アイロン台



 田山花袋が、と書きかけて思ったことだが、彼は布団をアイロンにかけたことがあるだろうか? もちろん冗談である。アイロンにかけることによって、多くの小説は燃えて真っ黒な灰になり、窓からの風で軽く吹き飛んでしまう。しかし透明な小説の場合はどうか? 私は書きながら思うのだが、いよいよ物語に収拾がつかなくなってきたので、詩的な雰囲気でなんとか乗り切るか、あるいは適当にだらだら書いてやり過ごすか、そのどちらかを選択しようと思う。昔の小説家、例えばドストエフスキーなんかは原稿料を文字数やページ数に応じてもらっていたので、ページ数が増えれば増えるほど多くお金がもらえるということで、あんなにも長い、長ったらしい作品が出来上がってしまったという話を、友人から聞いたことがある。では、私の場合、透明な小説、これをどのように仕立て上げればよいか? 私が導き出した答えはこうである。透明な小説を、現実の世界に存在しないものにすればよい。そのためには、まずもって確実なことは、小説のもつ透明性を、存分に引き出してやればよい。
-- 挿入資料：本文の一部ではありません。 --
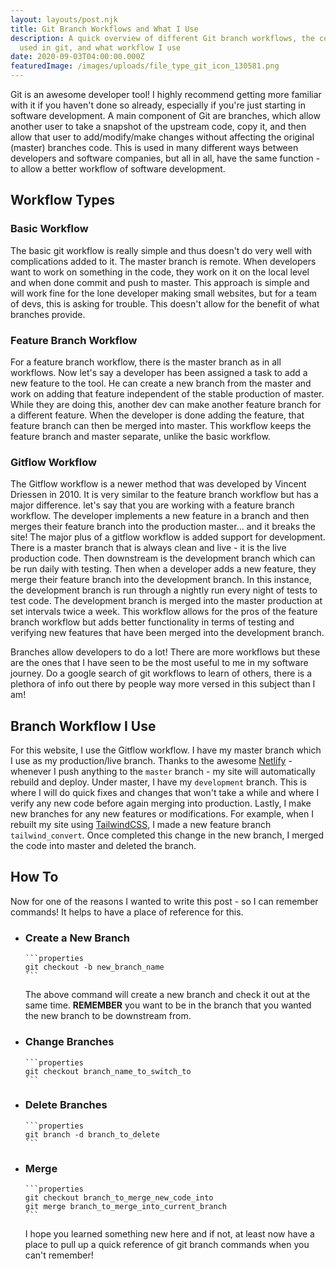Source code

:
 ```yaml
---
layout: layouts/post.njk
title: Git Branch Workflows and What I Use
description: A quick overview of different Git branch workflows, the commands
  used in git, and what workflow I use
date: 2020-09-03T04:00:00.000Z
featuredImage: /images/uploads/file_type_git_icon_130581.png
---
```


Git is an awesome developer tool! I highly recommend getting more familiar with it if you haven't done so already, especially if you're just starting in software development. A main component of Git are branches, which allow another user to take a snapshot of the upstream code, copy it, and then allow that user to add/modify/make changes without affecting the original (master) branches code. This is used in many different ways between developers and software companies, but all in all, have the same function - to allow a better workflow of software development.

## Workflow Types

### Basic Workflow

The basic git workflow is really simple and thus doesn't do very well with complications added to it. The master branch is remote. When developers want to work on something in the code, they work on it on the local level and when done commit and push to master. This approach is simple and will work fine for the lone developer making small websites, but for a team of devs, this is asking for trouble. This doesn't allow for the benefit of what branches provide.

### Feature Branch Workflow

For a feature branch workflow, there is the master branch as in all workflows. Now let's say a developer has been assigned a task to add a new feature to the tool. He can create a new branch from the master and work on adding that feature independent of the stable production of master. While they are doing this, another dev can make another feature branch for a different feature. When the developer is done adding the feature, that feature branch can then be merged into master. This workflow keeps the feature branch and master separate, unlike the basic workflow.

### Gitflow Workflow

The Gitflow workflow is a newer method that was developed by Vincent Driessen in 2010. It is very similar to the feature branch workflow but has a major difference. let's say that you are working with a feature branch workflow. The developer implements a new feature in a branch and then merges their feature branch into the production master... and it breaks the site! The major plus of a gitflow workflow is added support for development. There is a master branch that is always clean and live - it is the live production code. Then downstream is the development branch which can be run daily with testing. Then when a developer adds a new feature, they merge their feature branch into the development branch. In this instance, the development branch is run through a nightly run every night of tests to test code. The development branch is merged into the master production at set intervals twice a week. This workflow allows for the pros of the feature branch workflow but adds better functionality in terms of testing and verifying new features that have been merged into the development branch.

Branches allow developers to do a lot! There are more workflows but these are the ones that I have seen to be the most useful to me in my software journey. Do a google search of git workflows to learn of others, there is a plethora of info out there by people way more versed in this subject than I am!

## Branch Workflow I Use

For this website, I use the Gitflow workflow. I have my master branch which I use as my production/live branch. Thanks to the awesome [Netlify](https://www.netlify.com/) - whenever I push anything to the `master` branch - my site will automatically rebuild and deploy. Under master, I have my `development` branch. This is where I will do quick fixes and changes that won't take a while and where I verify any new code before again merging into production. Lastly, I make new branches for any new features or modifications. For example, when I rebuilt my site using [TailwindCSS](https://tailwindcss.com/), I made a new feature branch `tailwind_convert`. Once completed this change in the new branch, I merged the code into master and deleted the branch.

## How To

Now for one of the reasons I wanted to write this post - so I can remember commands! It helps to have a place of reference for this.

- ### Create a New Branch

      ```properties
      git checkout -b new_branch_name
      ```

  The above command will create a new branch and check it out at the same time. **REMEMBER** you want to be in the branch that you wanted the new branch to be downstream from.

- ### Change Branches

      ```properties
      git checkout branch_name_to_switch_to
      ```

- ### Delete Branches

      ```properties
      git branch -d branch_to_delete
      ```

- ### Merge

      ```properties
      git checkout branch_to_merge_new_code_into
      git merge branch_to_merge_into_current_branch
      ```

  I hope you learned something new here and if not, at least now have a place to pull up a quick reference of git branch commands when you can't remember!
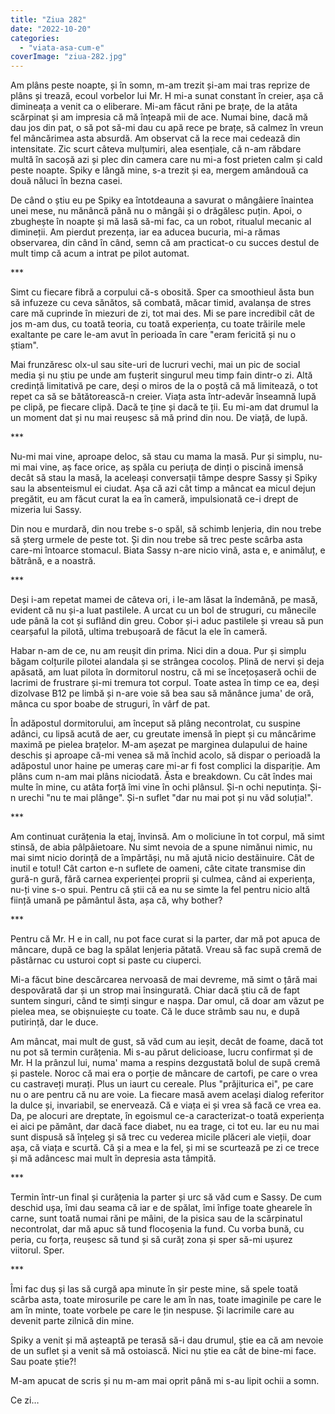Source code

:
 ```yaml
---
title: "Ziua 282"
date: "2022-10-20"
categories: 
  - "viata-asa-cum-e"
coverImage: "ziua-282.jpg"
---
```


Am plâns peste noapte, și în somn, m-am trezit și-am mai tras reprize de plâns și trează, ecoul vorbelor lui Mr. H mi-a sunat constant în creier, așa că dimineața a venit ca o eliberare. Mi-am făcut răni pe brațe, de la atâta scărpinat și am impresia că mă înțeapă mii de ace. Numai bine, dacă mă dau jos din pat, o să pot să-mi dau cu apă rece pe brațe, să calmez în vreun fel mâncărimea asta absurdă. Am observat că la rece mai cedează din intensitate. Zic scurt câteva mulțumiri, alea esențiale, că n-am răbdare multă în sacoșă azi și plec din camera care nu mi-a fost prieten calm și cald peste noapte. Spiky e lângă mine, s-a trezit și ea, mergem amândouă ca două năluci în bezna casei. 

De când o știu eu pe Spiky ea întotdeauna a savurat o mângâiere înaintea unei mese, nu mănâncă până nu o mângâi și o drăgălesc puțin. Apoi, o zbughește în noapte și mă lasă să-mi fac, ca un robot, ritualul mecanic al dimineții. Am pierdut prezența, iar ea aducea bucuria, mi-a rămas observarea, din când în când, semn că am practicat-o cu succes destul de mult timp că acum a intrat pe pilot automat.

\*\*\*

Simt cu fiecare fibră a corpului că-s obosită. Sper ca smoothieul ăsta bun să infuzeze cu ceva sănătos, să combată, măcar timid, avalanșa de stres care mă cuprinde în miezuri de zi, tot mai des. Mi se pare incredibil cât de jos m-am dus, cu toată teoria, cu toată experiența, cu toate trăirile mele exaltante pe care le-am avut în perioada în care "eram fericită și nu o știam".

Mai frunzăresc olx-ul sau site-uri de lucruri vechi, mai un pic de social media și nu știu pe unde am fușterit singurul meu timp fain dintr-o zi. Altă credință limitativă pe care, deși o miros de la o poștă că mă limitează, o tot repet ca să se bătătorească-n creier. Viața asta într-adevăr înseamnă lupă pe clipă, pe fiecare clipă. Dacă te ține și dacă te ții. Eu mi-am dat drumul la un moment dat și nu mai reușesc să mă prind din nou. De viață, de lupă.

\*\*\*

Nu-mi mai vine, aproape deloc, să stau cu mama la masă. Pur și simplu, nu-mi mai vine, aș face orice, aș spăla cu periuța de dinți o piscină imensă decât să stau la masă, la aceleași conversații tâmpe despre Sassy și Spiky sau la absenteismul ei ciudat. Așa că azi cât timp a mâncat ea micul dejun pregătit, eu am făcut curat la ea în cameră, impulsionată ce-i drept de mizeria lui Sassy.

Din nou e murdară, din nou trebe s-o spăl, să schimb lenjeria, din nou trebe să șterg urmele de peste tot. Și din nou trebe să trec peste scârba asta care-mi întoarce stomacul. Biata Sassy n-are nicio vină, asta e, e animăluț, e bătrână, e a noastră. 

\*\*\*

Deși i-am repetat mamei de câteva ori, i le-am lăsat la îndemână, pe masă, evident că nu și-a luat pastilele. A urcat cu un bol de struguri, cu mânecile ude până la cot și suflând din greu. Cobor și-i aduc pastilele și vreau să pun cearșaful la pilotă, ultima trebușoară de făcut la ele în cameră.

Habar n-am de ce, nu am reușit din prima. Nici din a doua. Pur și simplu băgam colțurile pilotei alandala și se strângea cocoloș. Plină de nervi și deja apăsată, am luat pilota în dormitorul nostru, că mi se încețoșaseră ochii de lacrimi de frustrare și-mi tremura tot corpul. Toate astea în timp ce ea, deși dizolvase B12 pe limbă și n-are voie să bea sau să mănânce juma' de oră, mânca cu spor boabe de struguri, în vârf de pat.

În adăpostul dormitorului, am început să plâng necontrolat, cu suspine adânci, cu lipsă acută de aer, cu greutate imensă în piept și cu mâncărime maximă pe pielea brațelor. M-am așezat pe marginea dulapului de haine deschis și aproape că-mi venea să mă închid acolo, să dispar o perioadă la adăpostul unor haine pe umeraș care mi-ar fi fost complici la dispariție. Am plâns cum n-am mai plâns niciodată. Ăsta e breakdown. Cu cât îndes mai multe în mine, cu atâta forță îmi vine în ochi plânsul. Și-n ochi neputința. Și-n urechi "nu te mai plânge". Și-n suflet "dar nu mai pot și nu văd soluția!".

\*\*\*

Am continuat curățenia la etaj, învinsă. Am o moliciune în tot corpul, mă simt stinsă, de abia pâlpâietoare. Nu simt nevoia de a spune nimănui nimic, nu mai simt nicio dorință de a împărtăși, nu mă ajută nicio destăinuire. Cât de inutil e totul! Cât carton e-n suflete de oameni, câte citate transmise din gură-n gură, fără carnea experienței proprii și culmea, când ai experiența, nu-ți vine s-o spui. Pentru că știi că ea nu se simte la fel pentru nicio altă ființă umană pe pământul ăsta, așa că, why bother?

\*\*\*

Pentru că Mr. H e in call, nu pot face curat si la parter, dar mă pot apuca de mâncare, după ce bag la spălat lenjeria pătată. Vreau să fac supă cremă de păstârnac cu usturoi copt si paste cu ciuperci.

Mi-a făcut bine descărcarea nervoasă de mai devreme, mă simt o țâră mai despovărată dar și un strop mai însingurată. Chiar dacă știu că de fapt suntem singuri, când te simți singur e nașpa. Dar omul, că doar am văzut pe pielea mea, se obișnuiește cu toate. Că le duce strâmb sau nu, e după putirință, dar le duce.

Am mâncat, mai mult de gust, să văd cum au ieșit, decât de foame, dacă tot nu pot să termin curățenia. Mi s-au părut delicioase, lucru confirmat și de Mr. H la prânzul lui, numa' mama a respins dezgustată bolul de supă cremă și pastele. Noroc că mai era o porție de mâncare de cartofi, pe care o vrea cu castraveți murați. Plus un iaurt cu cereale. Plus "prăjiturica ei", pe care nu o are pentru că nu are voie. La fiecare masă avem același dialog referitor la dulce și, invariabil, se enervează. Că e viața ei și vrea să facă ce vrea ea. Da, pe alocuri are dreptate, în egoismul ce-a caracterizat-o toată experiența ei aici pe pământ, dar dacă face diabet, nu ea trage, ci tot eu. Iar eu nu mai sunt dispusă să înțeleg și să trec cu vederea micile plăceri ale vieții, doar așa, că viața e scurtă. Că și a mea e la fel, și mi se scurtează pe zi ce trece și mă adâncesc mai mult în depresia asta tâmpită.

\*\*\*

Termin într-un final și curățenia la parter și urc să văd cum e Sassy. De cum deschid ușa, îmi dau seama că iar e de spălat, îmi înfige toate ghearele în carne, sunt toată numai răni pe mâini, de la pisica sau de la scărpinatul necontrolat, dar mă apuc să tund flocoșenia la fund. Cu vorba bună, cu peria, cu forța, reușesc să tund și să curăț zona și sper să-mi ușurez viitorul. Sper.

\*\*\*

Îmi fac duș și las să curgă apa minute în șir peste mine, să spele toată scârba asta, toate mirosurile pe care le am în nas, toate imaginile pe care le am în minte, toate vorbele pe care le țin nespuse. Și lacrimile care au devenit parte zilnică din mine.

Spiky a venit și mă așteaptă pe terasă să-i dau drumul, știe ea că am nevoie de un suflet și a venit să mă ostoiască. Nici nu știe ea cât de bine-mi face. Sau poate știe?!

M-am apucat de scris și nu m-am mai oprit până mi s-au lipit ochii a somn.

Ce zi…
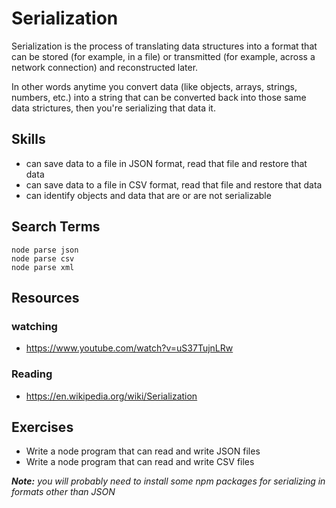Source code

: # Serialization

Serialization is the process of translating data structures into a format that
can be stored (for example, in a file) or transmitted (for example, across a
network connection) and reconstructed later.

In other words anytime you convert data (like objects, arrays, strings, numbers,
etc.) into a string that can be converted back into those same data strictures,
then you're serializing that data it.


## Skills

- can save data to a file in JSON format, read that file and restore that data
- can save data to a file in CSV format, read that file and restore that data
- can identify objects and data that are or are not serializable


## Search Terms

```
node parse json
node parse csv
node parse xml
```


## Resources

### watching

- https://www.youtube.com/watch?v=uS37TujnLRw

### Reading

- https://en.wikipedia.org/wiki/Serialization



## Exercises

- Write a node program that can read and write JSON files
- Write a node program that can read and write CSV files

___Note:__ you will probably need to install some npm packages for serializing
in formats other than JSON_
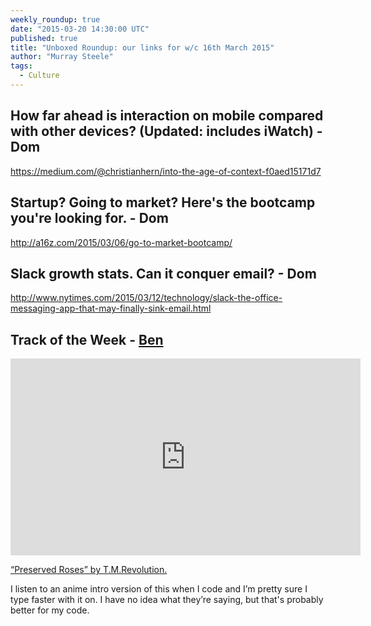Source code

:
 ```yaml
---
weekly_roundup: true
date: "2015-03-20 14:30:00 UTC"
published: true
title: "Unboxed Roundup: our links for w/c 16th March 2015"
author: "Murray Steele"
tags:
  - Culture
---
```


## How far ahead is interaction on mobile compared with other devices? (Updated: includes iWatch) - Dom

https://medium.com/@christianhern/into-the-age-of-context-f0aed15171d7

## Startup? Going to market? Here's the bootcamp you're looking for. - Dom

http://a16z.com/2015/03/06/go-to-market-bootcamp/

## Slack growth stats. Can it conquer email? - Dom

http://www.nytimes.com/2015/03/12/technology/slack-the-office-messaging-app-that-may-finally-sink-email.html

## Track of the Week - [Ben](/people#ben-wong)

<iframe width="560" height="315" src="https://www.youtube.com/embed/zynxSanDBzg" frameborder="0" allowfullscreen></iframe>

[“Preserved Roses” by T.M.Revolution.](https://www.youtube.com/watch?v=zynxSanDBzg)

I listen to an anime intro version of this when I code and I’m pretty
sure I type faster with it on. I have no idea what they’re saying, but that's
probably better for my code.
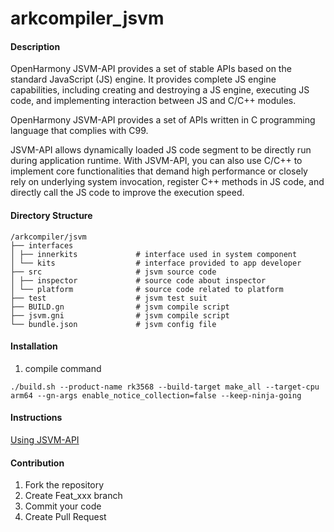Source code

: # arkcompiler_jsvm

#### Description
OpenHarmony JSVM-API provides a set of stable APIs based on the standard JavaScript (JS) engine. It provides complete JS engine capabilities, including creating and destroying a JS engine, executing JS code, and implementing interaction between JS and C/C++ modules.

OpenHarmony JSVM-API provides a set of APIs written in C programming language that complies with C99.

JSVM-API allows dynamically loaded JS code segment to be directly run during application runtime. With JSVM-API, you can also use C/C++ to implement core functionalities that demand high performance or closely rely on underlying system invocation, register C++ methods in JS code, and directly call the JS code to improve the execution speed.

#### Directory Structure

```
/arkcompiler/jsvm
├── interfaces
│ ├── innerkits             # interface used in system component
│ └── kits                  # interface provided to app developer
├── src                     # jsvm source code
│ ├── inspector             # source code about inspector
│ └── platform              # source code related to platform
├── test                    # jsvm test suit
├── BUILD.gn                # jsvm compile script
├── jsvm.gni                # jsvm compile script
└── bundle.json             # jsvm config file
```

#### Installation

1.  compile command

```
./build.sh --product-name rk3568 --build-target make_all --target-cpu arm64 --gn-args enable_notice_collection=false --keep-ninja-going
```

#### Instructions

[Using JSVM-API](https://gitee.com/openharmony/docs/tree/master/zh-cn/application-dev/napi/Readme-CN.md)

#### Contribution

1.  Fork the repository
2.  Create Feat_xxx branch
3.  Commit your code
4.  Create Pull Request

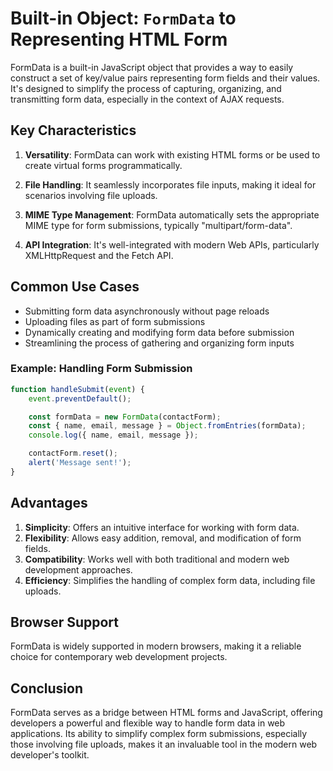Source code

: 
# Built-in Object: `FormData` to Representing HTML Form

FormData is a built-in JavaScript object that provides a way to easily construct a set of key/value pairs representing form fields and their values. It's designed to simplify the process of capturing, organizing, and transmitting form data, especially in the context of AJAX requests.

## Key Characteristics

1. **Versatility**: FormData can work with existing HTML forms or be used to create virtual forms programmatically.

2. **File Handling**: It seamlessly incorporates file inputs, making it ideal for scenarios involving file uploads.

3. **MIME Type Management**: FormData automatically sets the appropriate MIME type for form submissions, typically "multipart/form-data".

4. **API Integration**: It's well-integrated with modern Web APIs, particularly XMLHttpRequest and the Fetch API.

## Common Use Cases

- Submitting form data asynchronously without page reloads
- Uploading files as part of form submissions
- Dynamically creating and modifying form data before submission
- Streamlining the process of gathering and organizing form inputs

### Example: Handling Form Submission
```js
function handleSubmit(event) {
    event.preventDefault();

    const formData = new FormData(contactForm);
    const { name, email, message } = Object.fromEntries(formData);
    console.log({ name, email, message });

    contactForm.reset();
    alert('Message sent!');
}
```

## Advantages

1. **Simplicity**: Offers an intuitive interface for working with form data.
2. **Flexibility**: Allows easy addition, removal, and modification of form fields.
3. **Compatibility**: Works well with both traditional and modern web development approaches.
4. **Efficiency**: Simplifies the handling of complex form data, including file uploads.

## Browser Support

FormData is widely supported in modern browsers, making it a reliable choice for contemporary web development projects.

## Conclusion

FormData serves as a bridge between HTML forms and JavaScript, offering developers a powerful and flexible way to handle form data in web applications. Its ability to simplify complex form submissions, especially those involving file uploads, makes it an invaluable tool in the modern web developer's toolkit.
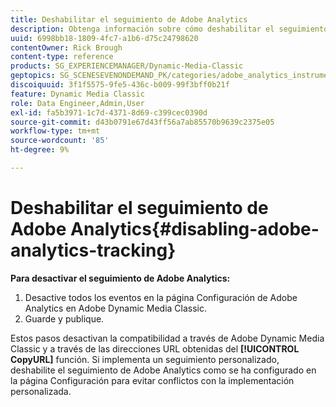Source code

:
 ```yaml
---
title: Deshabilitar el seguimiento de Adobe Analytics
description: Obtenga información sobre cómo deshabilitar el seguimiento de Adobe Analytics en Adobe Dynamic Media Classic.
uuid: 6998bb18-1809-4fc7-a1b6-d75c24798620
contentOwner: Rick Brough
content-type: reference
products: SG_EXPERIENCEMANAGER/Dynamic-Media-Classic
geptopics: SG_SCENESEVENONDEMAND_PK/categories/adobe_analytics_instrumentation_kit
discoiquuid: 3f1f5575-9fe5-436c-b009-99f3bff0b21f
feature: Dynamic Media Classic
role: Data Engineer,Admin,User
exl-id: fa5b3971-1c7d-4371-8d69-c399cec0390d
source-git-commit: d43b0791e67d43ff56a7ab85570b9639c2375e05
workflow-type: tm+mt
source-wordcount: '85'
ht-degree: 9%

---
```


# Deshabilitar el seguimiento de Adobe Analytics{#disabling-adobe-analytics-tracking}

**Para desactivar el seguimiento de Adobe Analytics:**

1. Desactive todos los eventos en la página Configuración de Adobe Analytics en Adobe Dynamic Media Classic.
1. Guarde y publique.

Estos pasos desactivan la compatibilidad a través de Adobe Dynamic Media Classic y a través de las direcciones URL obtenidas del **[!UICONTROL CopyURL]** función. Si implementa un seguimiento personalizado, deshabilite el seguimiento de Adobe Analytics como se ha configurado en la página Configuración para evitar conflictos con la implementación personalizada.
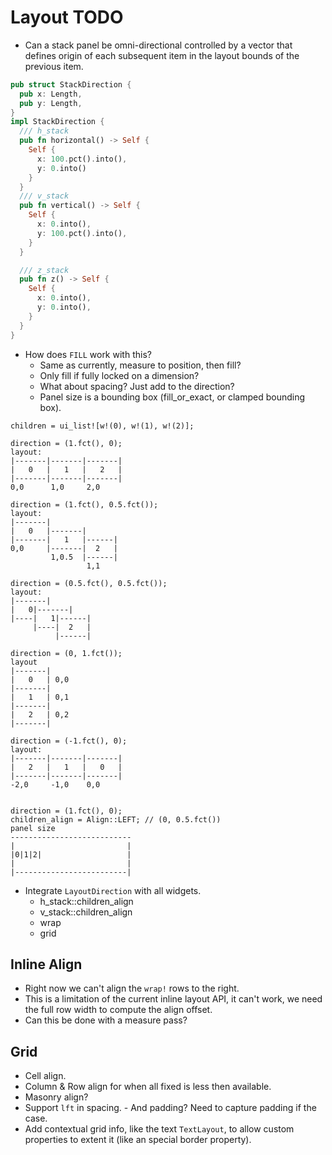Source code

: # Layout TODO

* Can a stack panel be omni-directional controlled by a vector that defines origin of each
  subsequent item in the layout bounds of the previous item.
```rust
pub struct StackDirection {
  pub x: Length,
  pub y: Length,
}
impl StackDirection {
  /// h_stack
  pub fn horizontal() -> Self {
    Self {
      x: 100.pct().into(),
      y: 0.into()
    }
  }
  /// v_stack
  pub fn vertical() -> Self {
    Self {
      x: 0.into(),
      y: 100.pct().into(),
    }
  }

  /// z_stack
  pub fn z() -> Self {
    Self { 
      x: 0.into(),
      y: 0.into(),
    }
  }
}
```
- How does `FILL` work with this?
  - Same as currently, measure to position, then fill?
  - Only fill if fully locked on a dimension?
  - What about spacing? Just add to the direction?
  - Panel size is a bounding box (fill_or_exact, or clamped bounding box).

```text
children = ui_list![w!(0), w!(1), w!(2)];

direction = (1.fct(), 0);
layout:
|-------|-------|-------|
|   0   |   1   |   2   |
|-------|-------|-------|
0,0      1,0     2,0

direction = (1.fct(), 0.5.fct());
layout:
|-------|
|   0   |-------|
|-------|   1   |------|
0,0     |-------|  2   |
         1,0.5  |------|
                 1,1

direction = (0.5.fct(), 0.5.fct());
layout:
|-------|
|   0|-------|
|----|   1|------|
     |----|  2   |
          |------|

direction = (0, 1.fct());
layout
|-------|
|   0   | 0,0
|-------|
|   1   | 0,1
|-------|
|   2   | 0,2
|-------|

direction = (-1.fct(), 0);
layout:
|-------|-------|-------|
|   2   |   1   |   0   |
|-------|-------|-------|
-2,0     -1,0    0,0


direction = (1.fct(), 0);
children_align = Align::LEFT; // (0, 0.5.fct())
panel size
---------------------------
|                         |
|0|1|2|                   |
|                         |
|-------------------------|
```

* Integrate `LayoutDirection` with all widgets.
  - h_stack::children_align
  - v_stack::children_align
  - wrap
  - grid

## Inline Align

* Right now we can't align the `wrap!` rows to the right.
* This is a limitation of the current inline layout API, it can't work, 
  we need the full row width to compute the align offset.
* Can this be done with a measure pass?

## Grid 

* Cell align.
* Column & Row align for when all fixed is less then available.
* Masonry align?
* Support `lft` in spacing.
        - And padding? Need to capture padding if the case.
* Add contextual grid info, like the text `TextLayout`, to allow custom properties to extent it (like an special border property).
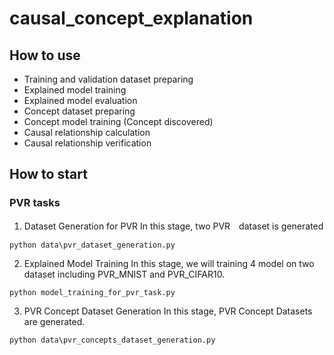 # causal_concept_explanation

## How to use

- Training and validation dataset preparing
- Explained model training
- Explained model evaluation
- Concept dataset preparing
- Concept model training (Concept discovered)
- Causal relationship calculation
- Causal relationship verification

## How to start

### PVR tasks

1. Dataset Generation for PVR
In this stage, two PVR　dataset is generated
```
python data\pvr_dataset_generation.py
```

2. Explained Model Training
In this stage, we will training 4 model on two dataset including PVR_MNIST and PVR_CIFAR10. 
```
python model_training_for_pvr_task.py
```

3. PVR Concept Dataset Generation
In this stage, PVR Concept Datasets are generated.
```
python data\pvr_concepts_dataset_generation.py
```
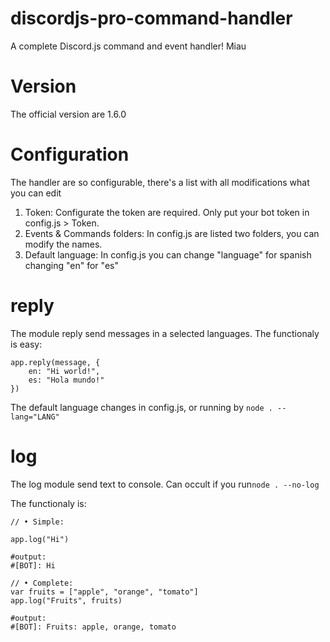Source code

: # discordjs-pro-command-handler
A complete Discord.js command and event handler! Miau

# Version

The official version are 1.6.0

# Configuration

The handler are so configurable, there's a list with all modifications what you can edit

1) Token:
	Configurate the token are required.
	Only put your bot token in config.js > Token. 
2) Events & Commands folders:
	In config.js are listed two folders, you can modify the names.
3) Default language:
	In config.js you can change "language" for spanish changing "en" for "es"
# reply
The module reply send messages in a selected languages.
The functionaly is easy:
```
app.reply(message, {
	en: "Hi world!",
	es: "Hola mundo!"
})
```

The default language changes in config.js, or running by ```node . --lang="LANG"```

# log

The log module send text to console.
Can occult if you run```node . --no-log```

The functionaly is:
```
// • Simple:

app.log("Hi")

#output: 
#[BOT]: Hi

// • Complete:
var fruits = ["apple", "orange", "tomato"]
app.log("Fruits", fruits)

#output: 
#[BOT]: Fruits: apple, orange, tomato
```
そのためには? 単純に考えて、バーチャルな空間に存在する小説なら、どんなに厚みがあろうとも、それは実体のない空虚な産物である。透明な小説がカクヨムに投下されたのは、そういった所以あってのことである。まあ別に文学賞を狙っているわけではないし、もっと正確に言うなら最初は200枚ぐらいのを書いてやろうと思ってはいたが、だんだんそれよりかは自分が書きたいことを自由に書くべきだという発想に落ち着いたのである。それで、今ものすごい勢いでスマートフォンのパネルをシャシャシャシャと指を動かして書きまくっているのだが、私が恐れているのはこれが夢ではないかということ、これである。もし夢だとすれば今まで書いたこと、投稿したこと、そういった事実そのものが失われ、小説としては存在しなくなることはおろか、誰の夢として目覚めるかわからないという些か不可解な現象に立ち会うことになる。文字通りの「透明な小説」になってしまうのである。では、私はどうすればよいのか。というより、誰が私になるのか? イマニュエルか? ザムザか? 神楽弓月か? 榊か? 誰として目覚めるのか? ……といったような内容をLINEで書いて、ポプテピピックの「HEAVEN OR HELL」のスタンプを誰かに向かって送信して、そこで目が覚めてはまた同じように、スマートフォンを確認してこの小説が書かれていなかったというありのままの事実を確認したのち、またそれも夢であるということが次第に判明し……。